◆ **How to complete this task**
I need the lines below from the one with "- VLAN policy name." down to the one with "- Allowed VLANs" reproduced exactly, both ends included, and nothing else.

(Beginning of Provided entries)

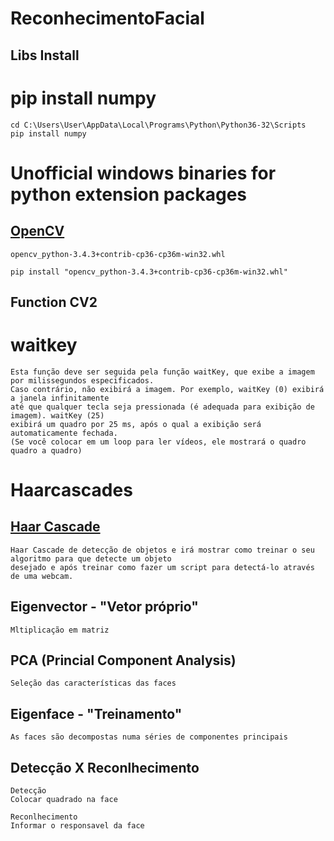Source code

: # ReconhecimentoFacial

## Libs Install
# pip install numpy
```
cd C:\Users\User\AppData\Local\Programs\Python\Python36-32\Scripts
pip install numpy
```
# Unofficial windows binaries for python extension packages 

## [OpenCV](https://www.lfd.uci.edu/~gohlke/pythonlibs/#opencv)
```
opencv_python-3.4.3+contrib-cp36-cp36m-win32.whl

pip install "opencv_python-3.4.3+contrib-cp36-cp36m-win32.whl"
```

## Function CV2
# waitkey
```
Esta função deve ser seguida pela função waitKey, que exibe a imagem por milissegundos especificados.
Caso contrário, não exibirá a imagem. Por exemplo, waitKey (0) exibirá a janela infinitamente 
até que qualquer tecla seja pressionada (é adequada para exibição de imagem). waitKey (25)
exibirá um quadro por 25 ms, após o qual a exibição será automaticamente fechada. 
(Se você colocar em um loop para ler vídeos, ele mostrará o quadro quadro a quadro)

```
# Haarcascades
## [Haar Cascade](https://www.instructables.com/id/Haar-Cascade-Python-OpenCV-Treinando-E-Detectando-/)
```
Haar Cascade de detecção de objetos e irá mostrar como treinar o seu algoritmo para que detecte um objeto
desejado e após treinar como fazer um script para detectá-lo através de uma webcam.
```

## Eigenvector - "Vetor próprio"
```
Mltiplicação em matriz
```

## PCA (Princial Component Analysis)
```
Seleção das características das faces
```

## Eigenface - "Treinamento"
```
As faces são decompostas numa séries de componentes principais
```

## Detecção X Reconlhecimento
```
Detecção
Colocar quadrado na face 
```

```
Reconlhecimento
Informar o responsavel da face
```
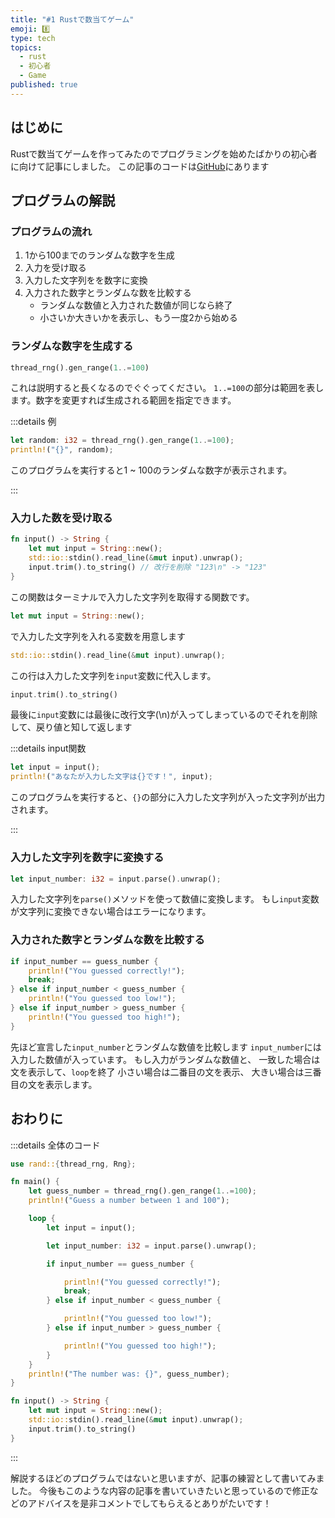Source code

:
 ```yaml
---
title: "#1 Rustで数当てゲーム"
emoji: 8️⃣
type: tech
topics:
  - rust
  - 初心者
  - Game
published: true
---
```


## はじめに

Rustで数当てゲームを作ってみたのでプログラミングを始めたばかりの初心者に向けて記事にしました。
この記事のコードは[GitHub]にあります

## プログラムの解説

### プログラムの流れ

1. 1から100までのランダムな数字を生成
2. 入力を受け取る
3. 入力した文字列をを数字に変換
4. 入力された数字とランダムな数を比較する
    - ランダムな数値と入力された数値が同じなら終了
    - 小さいか大きいかを表示し、もう一度2から始める

### ランダムな数字を生成する

```rust
thread_rng().gen_range(1..=100)
```

これは説明すると長くなるのでぐぐってください。
`1..=100`の部分は範囲を表します。数字を変更すれば生成される範囲を指定できます。

:::details 例

```rust
let random: i32 = thread_rng().gen_range(1..=100);
println!("{}", random);
```

このプログラムを実行すると1 ~ 100のランダムな数字が表示されます。

:::

### 入力した数を受け取る

```rust
fn input() -> String {
    let mut input = String::new();
    std::io::stdin().read_line(&mut input).unwrap(); 
    input.trim().to_string() // 改行を削除 "123\n" -> "123"
}
```

この関数はターミナルで入力した文字列を取得する関数です。

```rust
let mut input = String::new();
```

で入力した文字列を入れる変数を用意します

```rust
std::io::stdin().read_line(&mut input).unwrap();
```

この行は入力した文字列を`input`変数に代入します。

```rust
input.trim().to_string()
```

最後に`input`変数には最後に改行文字(\n)が入ってしまっているのでそれを削除して、戻り値と知して返します

:::details input関数

```rust
let input = input();
println!("あなたが入力した文字は{}です！", input);
```

このプログラムを実行すると、`{}`の部分に入力した文字列が入った文字列が出力されます。

:::

### 入力した文字列を数字に変換する

```rust
let input_number: i32 = input.parse().unwrap();
```

入力した文字列を`parse()`メソッドを使って数値に変換します。
もし`input`変数が文字列に変換できない場合はエラーになります。

### 入力された数字とランダムな数を比較する

```rust
if input_number == guess_number {
    println!("You guessed correctly!");
    break;
} else if input_number < guess_number {
    println!("You guessed too low!");
} else if input_number > guess_number {
    println!("You guessed too high!");
}
```

先ほど宣言した`input_number`とランダムな数値を比較します
`input_number`には入力した数値が入っています。
もし入力がランダムな数値と、
一致した場合は文を表示して、`loop`を終了
小さい場合は二番目の文を表示、
大きい場合は三番目の文を表示します。

## おわりに

:::details 全体のコード

```rust
use rand::{thread_rng, Rng};

fn main() {
    let guess_number = thread_rng().gen_range(1..=100);
    println!("Guess a number between 1 and 100");

    loop {
        let input = input();

        let input_number: i32 = input.parse().unwrap();

        if input_number == guess_number {

            println!("You guessed correctly!");
            break;
        } else if input_number < guess_number {

            println!("You guessed too low!");
        } else if input_number > guess_number {

            println!("You guessed too high!");
        }
    }
    println!("The number was: {}", guess_number);
}

fn input() -> String {
    let mut input = String::new();
    std::io::stdin().read_line(&mut input).unwrap();
    input.trim().to_string()
}
```

:::

解説するほどのプログラムではないと思いますが、記事の練習として書いてみました。
今後もこのような内容の記事を書いていきたいと思っているので修正などのアドバイスを是非コメントでしてもらえるとありがたいです！

[GitHub]: https://github.com/daizyoo/number-guessing
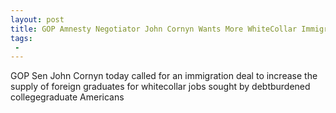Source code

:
 ```yaml
---
layout: post
title: GOP Amnesty Negotiator John Cornyn Wants More WhiteCollar Immigrants
tags:
 -
---
```

GOP Sen John Cornyn today called for an immigration deal to increase the supply of foreign graduates for whitecollar jobs sought by debtburdened collegegraduate Americans
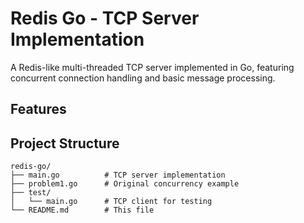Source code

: # Redis Go - TCP Server Implementation

A Redis-like multi-threaded TCP server implemented in Go, featuring concurrent connection handling and basic message processing.

## Features

## Project Structure

```
redis-go/
├── main.go          # TCP server implementation
├── problem1.go      # Original concurrency example
├── test/
│   └── main.go      # TCP client for testing
└── README.md        # This file
```
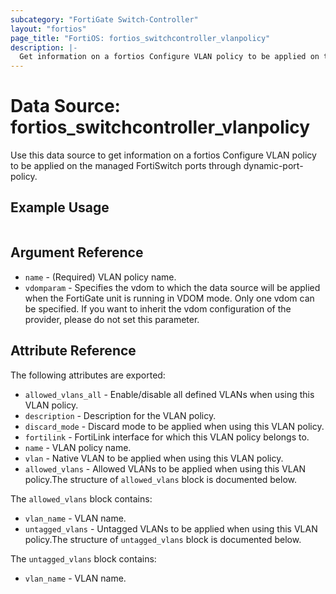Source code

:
 ```yaml
---
subcategory: "FortiGate Switch-Controller"
layout: "fortios"
page_title: "FortiOS: fortios_switchcontroller_vlanpolicy"
description: |-
  Get information on a fortios Configure VLAN policy to be applied on the managed FortiSwitch ports through dynamic-port-policy.
---
```


# Data Source: fortios_switchcontroller_vlanpolicy
Use this data source to get information on a fortios Configure VLAN policy to be applied on the managed FortiSwitch ports through dynamic-port-policy.


## Example Usage

```hcl

```

## Argument Reference

* `name` - (Required) VLAN policy name.
* `vdomparam` - Specifies the vdom to which the data source will be applied when the FortiGate unit is running in VDOM mode. Only one vdom can be specified. If you want to inherit the vdom configuration of the provider, please do not set this parameter.

## Attribute Reference

The following attributes are exported:

* `allowed_vlans_all` - Enable/disable all defined VLANs when using this VLAN policy.
* `description` - Description for the VLAN policy.
* `discard_mode` - Discard mode to be applied when using this VLAN policy.
* `fortilink` - FortiLink interface for which this VLAN policy belongs to.
* `name` - VLAN policy name.
* `vlan` - Native VLAN to be applied when using this VLAN policy.
* `allowed_vlans` - Allowed VLANs to be applied when using this VLAN policy.The structure of `allowed_vlans` block is documented below.

The `allowed_vlans` block contains:

* `vlan_name` - VLAN name.
* `untagged_vlans` - Untagged VLANs to be applied when using this VLAN policy.The structure of `untagged_vlans` block is documented below.

The `untagged_vlans` block contains:

* `vlan_name` - VLAN name.

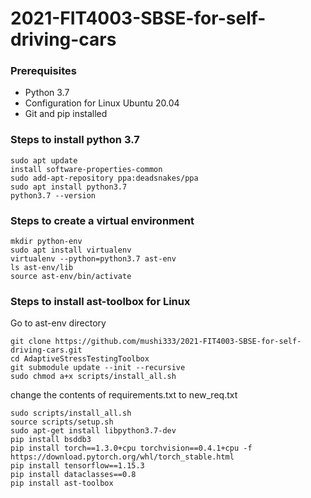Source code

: # **2021-FIT4003-SBSE-for-self-driving-cars**

### **Prerequisites**
- Python 3.7
- Configuration for Linux Ubuntu 20.04
- Git and pip installed

### **Steps to install python 3.7**
```
sudo apt update
install software-properties-common
sudo add-apt-repository ppa:deadsnakes/ppa
sudo apt install python3.7
python3.7 --version
```
### **Steps to create a virtual environment**
```
mkdir python-env
sudo apt install virtualenv
virtualenv --python=python3.7 ast-env
ls ast-env/lib
source ast-env/bin/activate
```
### **Steps to install ast-toolbox for Linux**

Go to ast-env directory
``` 
git clone https://github.com/mushi333/2021-FIT4003-SBSE-for-self-driving-cars.git
cd AdaptiveStressTestingToolbox
git submodule update --init --recursive
sudo chmod a+x scripts/install_all.sh
```
change the contents of requirements.txt to new_req.txt
```
sudo scripts/install_all.sh
source scripts/setup.sh
sudo apt-get install libpython3.7-dev
pip install bsddb3
pip install torch==1.3.0+cpu torchvision==0.4.1+cpu -f https://download.pytorch.org/whl/torch_stable.html
pip install tensorflow==1.15.3
pip install dataclasses==0.8
pip install ast-toolbox
```

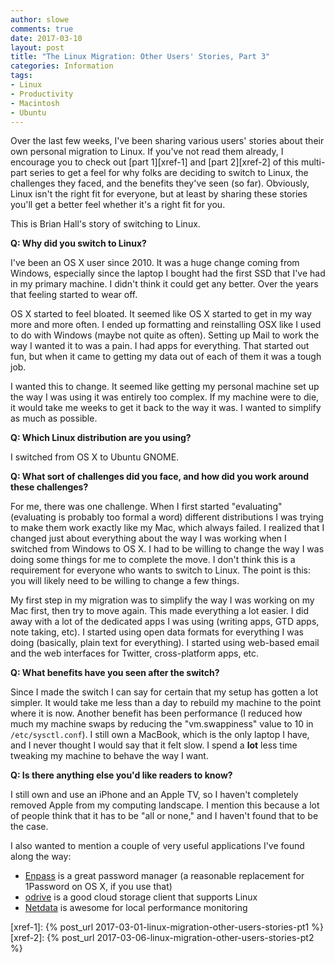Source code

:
 ```yaml
---
author: slowe
comments: true
date: 2017-03-10
layout: post
title: "The Linux Migration: Other Users' Stories, Part 3"
categories: Information
tags:
- Linux
- Productivity
- Macintosh
- Ubuntu
---
```


Over the last few weeks, I've been sharing various users' stories about their own personal migration to Linux. If you've not read them already, I encourage you to check out [part 1][xref-1] and [part 2][xref-2] of this multi-part series to get a feel for why folks are deciding to switch to Linux, the challenges they faced, and the benefits they've seen (so far). Obviously, Linux isn't the right fit for everyone, but at least by sharing these stories you'll get a better feel whether it's a right fit for you.

This is Brian Hall's story of switching to Linux.

**Q: Why did you switch to Linux?**

I've been an OS X user since 2010. It was a huge change coming from Windows, especially since the laptop I bought had the first SSD that I've had in my primary machine. I didn't think it could get any better. Over the years that feeling started to wear off.  

OS X started to feel bloated. It seemed like OS X started to get in my way more and more often. I ended up formatting and reinstalling OSX like I used to do with Windows (maybe not quite as often). Setting up Mail to work the way I wanted it to was a pain. I had apps for everything. That started out fun, but when it came to getting my data out of each of them it was a tough job.

I wanted this to change. It seemed like getting my personal machine set up the way I was using it was entirely too complex. If my machine were to die, it would take me weeks to get it back to the way it was. I wanted to simplify as much as possible.

**Q: Which Linux distribution are you using?**

I switched from OS X to Ubuntu GNOME.

**Q: What sort of challenges did you face, and how did you work around these challenges?**

For me, there was one challenge. When I first started "evaluating" (evaluating is probably too formal a word) different distributions I was trying to make them work exactly like my Mac, which always failed. I realized that I changed just about everything about the way I was working when I switched from Windows to OS X. I had to be willing to change the way I was doing some things for me to complete the move. I don't think this is a requirement for everyone who wants to switch to Linux. The point is this: you will likely need to be willing to change a few things.

My first step in my migration was to simplify the way I was working on my Mac first, then try to move again. This made everything a lot easier. I did away with a lot of the dedicated apps I was using (writing apps, GTD apps, note taking, etc). I started using open data formats for everything I was doing (basically, plain text for everything). I started using web-based email and the web interfaces for Twitter, cross-platform apps, etc.

**Q: What benefits have you seen after the switch?**

Since I made the switch I can say for certain that my setup has gotten a lot simpler. It would take me less than a day to rebuild my machine to the point where it is now. Another benefit has been performance (I reduced how much my machine swaps by reducing the "vm.swappiness" value to 10 in `/etc/sysctl.conf`). I still own a MacBook, which is the only laptop I have, and I never thought I would say that it felt slow. I spend a **lot** less time tweaking my machine to behave the way I want.

**Q: Is there anything else you'd like readers to know?**

I still own and use an iPhone and an Apple TV, so I haven't completely removed Apple from my computing landscape. I mention this because a lot of people think that it has to be "all or none," and I haven't found that to be the case.

I also wanted to mention a couple of very useful applications I've found along the way:

* [Enpass][link-3] is a great password manager (a reasonable replacement for 1Password on OS X, if you use that)
* [odrive][link-2] is a good cloud storage client that supports Linux
* [Netdata][link-1] is awesome for local performance monitoring



[link-1]: https://github.com/firehol/netdata
[link-2]: https://www.odrive.com
[link-3]: https://enpass.io
[xref-1]: {% post_url 2017-03-01-linux-migration-other-users-stories-pt1 %}
[xref-2]: {% post_url 2017-03-06-linux-migration-other-users-stories-pt2 %}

(End of Provided entries)

◆ **Exercise output**
* `name` - VLAN policy name.
* `vlan` - Native VLAN to be applied when using this VLAN policy.
* `allowed_vlans` - Allowed VLANs to be applied when using this VLAN policy.The structure of `allowed_vlans` block is documented below.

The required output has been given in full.